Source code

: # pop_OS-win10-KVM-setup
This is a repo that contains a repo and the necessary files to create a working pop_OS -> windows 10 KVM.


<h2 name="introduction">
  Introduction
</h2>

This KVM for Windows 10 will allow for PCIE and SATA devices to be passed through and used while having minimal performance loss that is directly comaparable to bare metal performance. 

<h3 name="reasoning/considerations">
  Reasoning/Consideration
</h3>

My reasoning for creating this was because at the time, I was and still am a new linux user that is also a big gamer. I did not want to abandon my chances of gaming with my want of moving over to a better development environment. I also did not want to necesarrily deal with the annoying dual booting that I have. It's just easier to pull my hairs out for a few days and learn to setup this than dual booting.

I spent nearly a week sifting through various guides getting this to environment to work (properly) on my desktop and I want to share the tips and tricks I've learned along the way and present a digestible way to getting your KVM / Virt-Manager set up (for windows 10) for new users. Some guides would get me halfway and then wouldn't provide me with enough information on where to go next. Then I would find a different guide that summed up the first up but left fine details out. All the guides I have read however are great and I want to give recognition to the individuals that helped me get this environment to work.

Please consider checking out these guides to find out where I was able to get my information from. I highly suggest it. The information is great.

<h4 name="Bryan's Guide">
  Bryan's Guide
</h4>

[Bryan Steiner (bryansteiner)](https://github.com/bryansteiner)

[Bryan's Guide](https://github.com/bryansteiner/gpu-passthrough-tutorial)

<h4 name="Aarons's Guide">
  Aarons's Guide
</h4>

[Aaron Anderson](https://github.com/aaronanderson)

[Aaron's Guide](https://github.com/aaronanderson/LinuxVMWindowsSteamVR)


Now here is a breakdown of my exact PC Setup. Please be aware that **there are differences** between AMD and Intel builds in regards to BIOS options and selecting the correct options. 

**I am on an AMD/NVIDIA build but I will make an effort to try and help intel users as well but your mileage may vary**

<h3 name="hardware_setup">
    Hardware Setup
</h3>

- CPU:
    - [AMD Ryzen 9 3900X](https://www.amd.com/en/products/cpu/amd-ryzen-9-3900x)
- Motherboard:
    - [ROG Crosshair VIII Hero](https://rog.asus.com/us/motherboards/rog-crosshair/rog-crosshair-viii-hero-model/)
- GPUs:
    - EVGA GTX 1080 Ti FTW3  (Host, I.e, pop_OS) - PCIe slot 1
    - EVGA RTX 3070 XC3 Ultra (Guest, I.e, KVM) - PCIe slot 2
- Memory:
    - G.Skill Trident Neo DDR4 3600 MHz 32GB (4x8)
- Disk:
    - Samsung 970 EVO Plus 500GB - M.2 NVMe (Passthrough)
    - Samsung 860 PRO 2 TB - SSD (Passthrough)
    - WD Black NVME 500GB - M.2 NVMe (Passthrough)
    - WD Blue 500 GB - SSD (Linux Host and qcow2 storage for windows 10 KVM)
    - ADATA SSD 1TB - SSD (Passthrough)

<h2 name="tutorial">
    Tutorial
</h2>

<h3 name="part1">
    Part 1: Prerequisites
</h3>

-------

• REQUIRED WORK
In full and without changes, copy the entries above.

• RESPONSE TO THIS TASK
Source code

: # pop_OS-win10-KVM-setup
This is a repo that contains a repo and the necessary files to create a working pop_OS -> windows 10 KVM.


<h2 name="introduction">
  Introduction
</h2>

This KVM for Windows 10 will allow for PCIE and SATA devices to be passed through and used while having minimal performance loss that is directly comaparable to bare metal performance. 

<h3 name="reasoning/considerations">
  Reasoning/Consideration
</h3>

My reasoning for creating this was because at the time, I was and still am a new linux user that is also a big gamer. I did not want to abandon my chances of gaming with my want of moving over to a better development environment. I also did not want to necesarrily deal with the annoying dual booting that I have. It's just easier to pull my hairs out for a few days and learn to setup this than dual booting.

I spent nearly a week sifting through various guides getting this to environment to work (properly) on my desktop and I want to share the tips and tricks I've learned along the way and present a digestible way to getting your KVM / Virt-Manager set up (for windows 10) for new users. Some guides would get me halfway and then wouldn't provide me with enough information on where to go next. Then I would find a different guide that summed up the first up but left fine details out. All the guides I have read however are great and I want to give recognition to the individuals that helped me get this environment to work.

Please consider checking out these guides to find out where I was able to get my information from. I highly suggest it. The information is great.

<h4 name="Bryan's Guide">
  Bryan's Guide
</h4>

[Bryan Steiner (bryansteiner)](https://github.com/bryansteiner)

[Bryan's Guide](https://github.com/bryansteiner/gpu-passthrough-tutorial)

<h4 name="Aarons's Guide">
  Aarons's Guide
</h4>

[Aaron Anderson](https://github.com/aaronanderson)

[Aaron's Guide](https://github.com/aaronanderson/LinuxVMWindowsSteamVR)


Now here is a breakdown of my exact PC Setup. Please be aware that **there are differences** between AMD and Intel builds in regards to BIOS options and selecting the correct options. 

**I am on an AMD/NVIDIA build but I will make an effort to try and help intel users as well but your mileage may vary**

<h3 name="hardware_setup">
    Hardware Setup
</h3>

- CPU:
    - [AMD Ryzen 9 3900X](https://www.amd.com/en/products/cpu/amd-ryzen-9-3900x)
- Motherboard:
    - [ROG Crosshair VIII Hero](https://rog.asus.com/us/motherboards/rog-crosshair/rog-crosshair-viii-hero-model/)
- GPUs:
    - EVGA GTX 1080 Ti FTW3  (Host, I.e, pop_OS) - PCIe slot 1
    - EVGA RTX 3070 XC3 Ultra (Guest, I.e, KVM) - PCIe slot 2
- Memory:
    - G.Skill Trident Neo DDR4 3600 MHz 32GB (4x8)
- Disk:
    - Samsung 970 EVO Plus 500GB - M.2 NVMe (Passthrough)
    - Samsung 860 PRO 2 TB - SSD (Passthrough)
    - WD Black NVME 500GB - M.2 NVMe (Passthrough)
    - WD Blue 500 GB - SSD (Linux Host and qcow2 storage for windows 10 KVM)
    - ADATA SSD 1TB - SSD (Passthrough)

<h2 name="tutorial">
    Tutorial
</h2>

<h3 name="part1">
    Part 1: Prerequisites
</h3>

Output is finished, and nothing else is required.